Work to be completed: In the records that follow, the lines from the one containing "### Visual Hierarchy" to the one containing "- Inline editing for immediate satisfaction", inclusive, are to be given again exactly.

Data for the task:

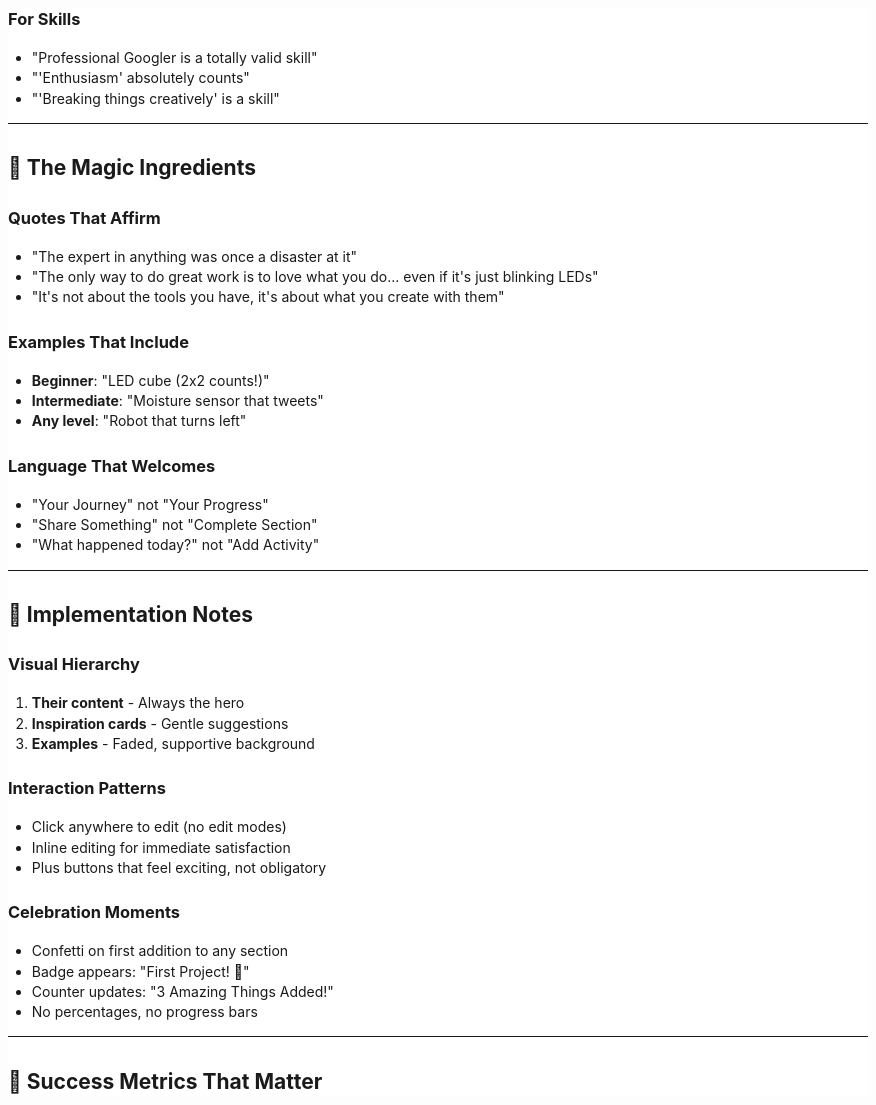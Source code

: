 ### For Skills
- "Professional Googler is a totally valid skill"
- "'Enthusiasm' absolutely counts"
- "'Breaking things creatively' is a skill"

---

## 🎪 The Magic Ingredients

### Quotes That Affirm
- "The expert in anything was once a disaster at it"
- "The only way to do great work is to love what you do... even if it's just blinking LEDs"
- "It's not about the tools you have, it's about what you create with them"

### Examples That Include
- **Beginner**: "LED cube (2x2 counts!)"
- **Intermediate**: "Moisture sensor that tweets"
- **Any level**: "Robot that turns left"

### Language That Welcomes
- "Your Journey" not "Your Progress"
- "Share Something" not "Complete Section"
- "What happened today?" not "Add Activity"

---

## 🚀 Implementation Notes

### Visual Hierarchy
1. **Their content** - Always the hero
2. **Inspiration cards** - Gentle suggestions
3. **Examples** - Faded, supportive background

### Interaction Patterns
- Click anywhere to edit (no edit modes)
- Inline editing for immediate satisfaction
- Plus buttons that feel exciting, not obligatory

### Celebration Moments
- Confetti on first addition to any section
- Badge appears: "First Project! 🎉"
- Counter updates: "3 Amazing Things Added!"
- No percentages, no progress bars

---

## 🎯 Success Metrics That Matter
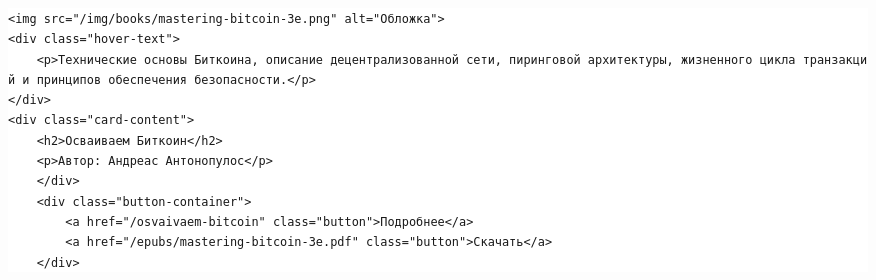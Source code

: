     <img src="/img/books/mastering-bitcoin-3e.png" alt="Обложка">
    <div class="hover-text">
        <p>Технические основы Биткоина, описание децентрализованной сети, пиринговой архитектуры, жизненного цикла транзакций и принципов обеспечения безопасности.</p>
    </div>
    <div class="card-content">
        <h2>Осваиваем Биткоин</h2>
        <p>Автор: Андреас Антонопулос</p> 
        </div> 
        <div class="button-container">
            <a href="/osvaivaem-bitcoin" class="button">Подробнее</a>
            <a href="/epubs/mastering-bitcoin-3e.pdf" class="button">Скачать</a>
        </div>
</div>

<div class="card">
==
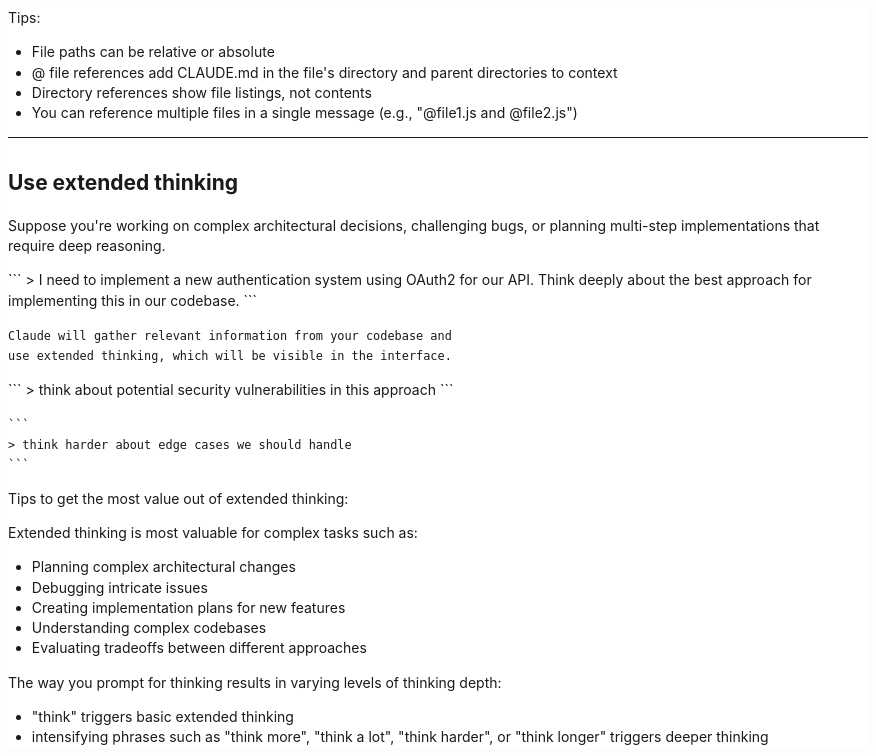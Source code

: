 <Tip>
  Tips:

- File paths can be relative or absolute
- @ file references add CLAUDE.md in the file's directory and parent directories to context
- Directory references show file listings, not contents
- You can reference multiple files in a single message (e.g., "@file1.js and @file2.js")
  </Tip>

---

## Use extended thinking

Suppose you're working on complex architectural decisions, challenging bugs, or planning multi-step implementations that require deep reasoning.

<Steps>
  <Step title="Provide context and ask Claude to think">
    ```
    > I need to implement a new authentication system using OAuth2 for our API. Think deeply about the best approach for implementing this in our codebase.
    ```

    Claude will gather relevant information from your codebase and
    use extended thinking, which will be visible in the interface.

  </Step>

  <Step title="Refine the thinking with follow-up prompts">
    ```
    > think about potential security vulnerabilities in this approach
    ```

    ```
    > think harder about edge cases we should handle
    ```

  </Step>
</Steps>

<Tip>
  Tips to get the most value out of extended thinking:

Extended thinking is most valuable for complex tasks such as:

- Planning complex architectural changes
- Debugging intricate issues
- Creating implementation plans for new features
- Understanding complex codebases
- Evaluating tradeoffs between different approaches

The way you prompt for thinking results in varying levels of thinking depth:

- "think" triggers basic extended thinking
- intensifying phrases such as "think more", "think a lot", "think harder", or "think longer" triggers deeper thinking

Exercise result:
### Visual Hierarchy
1. **Their content** - Always the hero
2. **Inspiration cards** - Gentle suggestions
3. **Examples** - Faded, supportive background

### Interaction Patterns
- Click anywhere to edit (no edit modes)
- Inline editing for immediate satisfaction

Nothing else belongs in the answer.